Legal and compliance basics

The rules you actually need to follow. Disclosure, copyright, platform ToS, and data privacy — without a law degree.

7 min read

Most small businesses over-fear legal risk on social, then under-do the actual compliance. Here's a plain-English overview of what genuinely matters. This is general information, not legal advice — consult a real lawyer for specifics.

Disclosure of paid partnerships (FTC)

In the US, any time you or a creator you're paying posts about a product or service and there's compensation (cash, free product, affiliate commission, discount), it must be clearly disclosed.

  • How to disclose: "#ad" at the start of the post, "paid partnership" tag where available, or clear language ("@brand sent me this to try").
  • Who's responsible: both you (the brand) and the creator. Don't assume the creator knows the rules.
  • The test: would a reasonable reader understand that this is a paid/compensated relationship?
  • Penalties: mostly reputational + FTC warnings. Legal fines rare for small businesses but increasing.

Copyright and music

  • Photos you didn't take: need permission or a proper license. Stock image licenses are specific about where and how you can use them.
  • Music in videos: use only platform-licensed music libraries (TikTok's library, Instagram's library). Don't rip a song off YouTube and use it — instant takedown and account strike.
  • Customer-generated content: get explicit written permission before reposting. A DM "yes, feel free" is enough for small reposts; formal case studies should have a signed release.
  • Screenshots of other posts: quoting and commenting is generally fair use; reposting verbatim without attribution or permission is not.

Platform Terms of Service

Every platform has strict ToS that can ban your account at their discretion. Key categories to watch:

  • Multi-account / automation: platforms have different tolerance levels. Facebook/Instagram (Meta) is strictest; X is more tolerant; TikTok is middle. Using a scheduling tool is fine; using follow/unfollow bots is not.
  • Spam rules: mass DMs, comment copy-paste, follow-for-follow schemes all violate most ToS.
  • Sensitive categories: health claims, financial promises, political ads often have extra rules. Check the platform's ad policy library.

Data privacy (GDPR, CCPA, and the rest)

If you collect ANY personal data — even an email address — you trigger these rules:

  • Consent: a checkbox saying "I agree to receive emails" before collection. Pre-checked boxes are not consent under GDPR.
  • Privacy policy: a real, published policy explaining what you collect and what you do with it. Linked from your signup form and website footer.
  • Right to delete: if someone asks you to delete their data, you have to (with some legitimate exceptions). Have a process.
  • Data breach notification: if user data leaks, you have 72 hours under GDPR to report it.

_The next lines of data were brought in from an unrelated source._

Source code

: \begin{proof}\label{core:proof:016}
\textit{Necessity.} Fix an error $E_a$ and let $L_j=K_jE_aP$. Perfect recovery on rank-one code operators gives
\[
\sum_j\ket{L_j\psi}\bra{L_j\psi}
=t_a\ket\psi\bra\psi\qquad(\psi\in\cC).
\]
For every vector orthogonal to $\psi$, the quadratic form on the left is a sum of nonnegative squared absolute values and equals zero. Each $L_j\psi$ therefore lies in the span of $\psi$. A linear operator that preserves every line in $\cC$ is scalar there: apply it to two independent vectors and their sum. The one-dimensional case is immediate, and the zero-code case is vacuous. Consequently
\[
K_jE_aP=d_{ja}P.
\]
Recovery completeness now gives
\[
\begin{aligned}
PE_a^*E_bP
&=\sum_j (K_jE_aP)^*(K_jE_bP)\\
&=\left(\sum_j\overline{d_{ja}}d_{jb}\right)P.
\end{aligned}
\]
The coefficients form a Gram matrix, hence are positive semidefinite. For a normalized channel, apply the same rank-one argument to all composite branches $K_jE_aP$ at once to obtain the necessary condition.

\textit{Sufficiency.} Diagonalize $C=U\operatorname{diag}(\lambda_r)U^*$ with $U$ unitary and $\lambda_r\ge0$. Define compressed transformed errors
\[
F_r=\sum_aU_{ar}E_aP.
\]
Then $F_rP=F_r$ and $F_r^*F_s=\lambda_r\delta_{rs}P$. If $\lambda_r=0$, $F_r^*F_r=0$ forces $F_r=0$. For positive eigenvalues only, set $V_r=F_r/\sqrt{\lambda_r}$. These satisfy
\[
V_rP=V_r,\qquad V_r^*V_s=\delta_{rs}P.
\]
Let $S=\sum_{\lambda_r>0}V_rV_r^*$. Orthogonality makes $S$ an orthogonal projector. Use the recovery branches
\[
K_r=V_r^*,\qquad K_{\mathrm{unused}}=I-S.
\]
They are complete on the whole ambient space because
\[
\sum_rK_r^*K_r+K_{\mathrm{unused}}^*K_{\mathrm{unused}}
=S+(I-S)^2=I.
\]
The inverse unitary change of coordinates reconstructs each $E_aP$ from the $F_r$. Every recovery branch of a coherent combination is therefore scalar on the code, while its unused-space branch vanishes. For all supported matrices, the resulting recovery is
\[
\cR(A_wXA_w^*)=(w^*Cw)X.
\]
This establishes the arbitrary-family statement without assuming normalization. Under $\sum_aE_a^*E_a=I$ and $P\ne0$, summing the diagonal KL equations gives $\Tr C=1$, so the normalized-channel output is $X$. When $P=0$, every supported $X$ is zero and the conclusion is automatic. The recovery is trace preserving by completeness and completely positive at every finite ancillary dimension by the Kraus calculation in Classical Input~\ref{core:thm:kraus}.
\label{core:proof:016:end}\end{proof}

Claims and advertising standards

  • Health/wellness claims: "cures," "prevents," "treats" can trigger FDA/FTC issues. Stick to "supports," "contributes to," testimonials with typical disclaimers.
  • Financial claims: "guaranteed returns," "easy money" — don't. Disclaimers required even for legitimate financial services content.
  • Before/after claims: typical-result disclaimers. Individual transformations aren't typical; say so.
  • Testimonials: must be real, verifiable, representative.

Contest and giveaway legality

  • Official rules: always published. Copy a standard template from Contests Canada or USA Contest Rules.
  • No-purchase-necessary clause: US rule — users can't be required to buy to enter.
  • Age restrictions: always 18+ for US-based public giveaways.
  • Platform-specific rules: Instagram and Facebook explicitly require disclaimers saying the platform isn't affiliated.

The affordable compliance baseline

For a typical small business:

  • Published privacy policy on your website
  • Clear paid-partnership disclosures
  • Music only from platform-provided libraries
  • Written permission for any UGC you repost
  • Standard contest rules template for giveaways
  • Honest claims with appropriate disclaimers

Those six cover 95% of what a small business needs. For anything more complex — FDA-regulated products, financial services, children's products, cross-border complex GDPR — hire a real lawyer.